Christophe Chaudet (RTS), Président de la commission Info des MFP : "Croiser nos lectures de l’actualité n’a jamais autant fait sens"

04.04.2022

Au lendemain d'un nouveau projet commun concernant cette fois le premier tour de la présidentielle en France, Christophe Chaudet, le Directeur Actualité et Sports de la RTS qui préside la commission Info des MFP, expose les enjeux du renforcement des coopérations entre les rédactions francophones de service public.


Christophe Chaudet préside la commission Info des MFP depuis janvier 2021. (© RTS / Laurent Bleuze)

 

> Comme pour le premier tour de la présidentielle qui a eu lieu en France ce dimanche, tous les grands événements de portée internationale récents ont donné lieu à des couvertures communes par les rédactions des MFP et/ou à de nombreux échanges de contenus. À quelle volonté correspond ce renforcement des coopérations ? Quels sont les prochains sujets qui pourraient faire l'objet de telles mises en commun ?

Nous avons posé un constat : en ces temps tourmentés, jamais les médias de service public n’ont autant incarné une valeur refuge en matière d’information, bien commun d’une majorité silencieuse ; mais jamais ils n’ont été autant décriés par quelques minorités bruyantes, apôtres de la défiance et du complotisme.

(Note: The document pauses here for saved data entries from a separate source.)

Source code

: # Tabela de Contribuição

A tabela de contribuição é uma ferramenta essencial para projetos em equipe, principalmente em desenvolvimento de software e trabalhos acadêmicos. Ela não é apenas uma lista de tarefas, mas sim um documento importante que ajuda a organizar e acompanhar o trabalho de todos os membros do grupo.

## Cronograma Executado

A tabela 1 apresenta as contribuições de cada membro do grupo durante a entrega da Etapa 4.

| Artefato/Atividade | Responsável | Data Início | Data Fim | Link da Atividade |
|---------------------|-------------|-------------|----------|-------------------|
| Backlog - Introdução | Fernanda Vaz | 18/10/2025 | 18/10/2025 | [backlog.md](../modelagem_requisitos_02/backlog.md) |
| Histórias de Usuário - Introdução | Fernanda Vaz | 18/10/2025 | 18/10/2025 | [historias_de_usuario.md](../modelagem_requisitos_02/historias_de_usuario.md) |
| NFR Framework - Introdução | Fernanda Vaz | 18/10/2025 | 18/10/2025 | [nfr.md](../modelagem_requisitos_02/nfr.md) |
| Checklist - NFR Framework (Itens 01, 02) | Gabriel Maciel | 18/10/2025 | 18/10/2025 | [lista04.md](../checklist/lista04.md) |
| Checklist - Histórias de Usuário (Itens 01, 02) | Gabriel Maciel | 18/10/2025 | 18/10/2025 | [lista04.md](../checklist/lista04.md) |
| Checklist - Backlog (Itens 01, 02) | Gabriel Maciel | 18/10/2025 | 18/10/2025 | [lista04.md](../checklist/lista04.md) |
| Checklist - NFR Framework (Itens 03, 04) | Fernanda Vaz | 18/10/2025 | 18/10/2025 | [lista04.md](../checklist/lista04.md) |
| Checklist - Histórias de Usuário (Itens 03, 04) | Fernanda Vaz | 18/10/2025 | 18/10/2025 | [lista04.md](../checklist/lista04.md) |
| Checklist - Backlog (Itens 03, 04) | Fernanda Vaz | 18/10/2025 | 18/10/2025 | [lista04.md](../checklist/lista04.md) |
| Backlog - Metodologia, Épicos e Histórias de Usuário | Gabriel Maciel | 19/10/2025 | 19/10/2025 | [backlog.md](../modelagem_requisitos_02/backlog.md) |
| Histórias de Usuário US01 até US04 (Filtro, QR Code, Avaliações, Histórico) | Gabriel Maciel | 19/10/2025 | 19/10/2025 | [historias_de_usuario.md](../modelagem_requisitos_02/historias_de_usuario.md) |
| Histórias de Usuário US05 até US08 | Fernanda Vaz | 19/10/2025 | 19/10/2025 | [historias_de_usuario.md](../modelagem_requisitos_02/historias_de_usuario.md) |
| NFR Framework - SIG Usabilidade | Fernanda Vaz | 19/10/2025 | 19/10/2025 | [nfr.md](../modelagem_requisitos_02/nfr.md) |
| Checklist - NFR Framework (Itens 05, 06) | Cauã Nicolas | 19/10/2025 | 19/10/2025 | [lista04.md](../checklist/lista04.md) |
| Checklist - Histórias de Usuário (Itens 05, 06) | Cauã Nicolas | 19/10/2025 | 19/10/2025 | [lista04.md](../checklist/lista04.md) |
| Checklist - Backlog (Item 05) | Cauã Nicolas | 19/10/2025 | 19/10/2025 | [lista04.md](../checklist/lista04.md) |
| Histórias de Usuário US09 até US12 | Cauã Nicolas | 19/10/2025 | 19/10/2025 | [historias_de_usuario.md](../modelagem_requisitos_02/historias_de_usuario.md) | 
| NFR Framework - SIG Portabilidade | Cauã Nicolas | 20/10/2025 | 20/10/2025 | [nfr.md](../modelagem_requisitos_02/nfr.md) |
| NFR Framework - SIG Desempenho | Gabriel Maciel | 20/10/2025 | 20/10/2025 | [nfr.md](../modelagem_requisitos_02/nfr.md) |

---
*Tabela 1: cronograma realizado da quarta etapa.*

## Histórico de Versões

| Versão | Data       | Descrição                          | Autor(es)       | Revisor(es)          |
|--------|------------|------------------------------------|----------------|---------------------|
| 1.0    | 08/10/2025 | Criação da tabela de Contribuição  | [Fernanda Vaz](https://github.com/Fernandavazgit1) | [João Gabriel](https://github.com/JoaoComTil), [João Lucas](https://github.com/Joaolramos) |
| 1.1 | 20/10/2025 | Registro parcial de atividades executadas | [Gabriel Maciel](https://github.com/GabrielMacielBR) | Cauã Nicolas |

Alors dans ce contexte d’intransigeances sectorielles, nous pensons qu’il est particulièrement utile de répondre à l’émiettement des communautés en développant des opérations communes (émissions en direct, échanges de reportages, pages spéciales francophones, etc.), façon d’asseoir et mutualiser notre légitimité et crédibilité.

Croiser nos lectures respectives de l’actualité n’a jamais autant fait sens. C’est ce que nous avons fait durant la pandémie, à de multiples reprises. C’est ce que nous nous employons à faire dans le cadre de l’élection présidentielle française. Et que nous entendons développer à l’avenir autour de faits d’actualité ou de grands enjeux de société, à l’instar des questions environnementales par exemple. Dans le sillage de la couverture ukrainienne, nous réfléchissons également à nous doter d’une plateforme commune de fact-checking.
 

> Les crises successives traversées par nos sociétés – pandémie généralisée accompagnée bientôt de menaces sur la paix mondiale – ont marqué la multiplication des contacts et consultations entre les directions de l'info de nos médias. Avec quels bénéfices pour les rédactions participant à ces échanges réguliers ?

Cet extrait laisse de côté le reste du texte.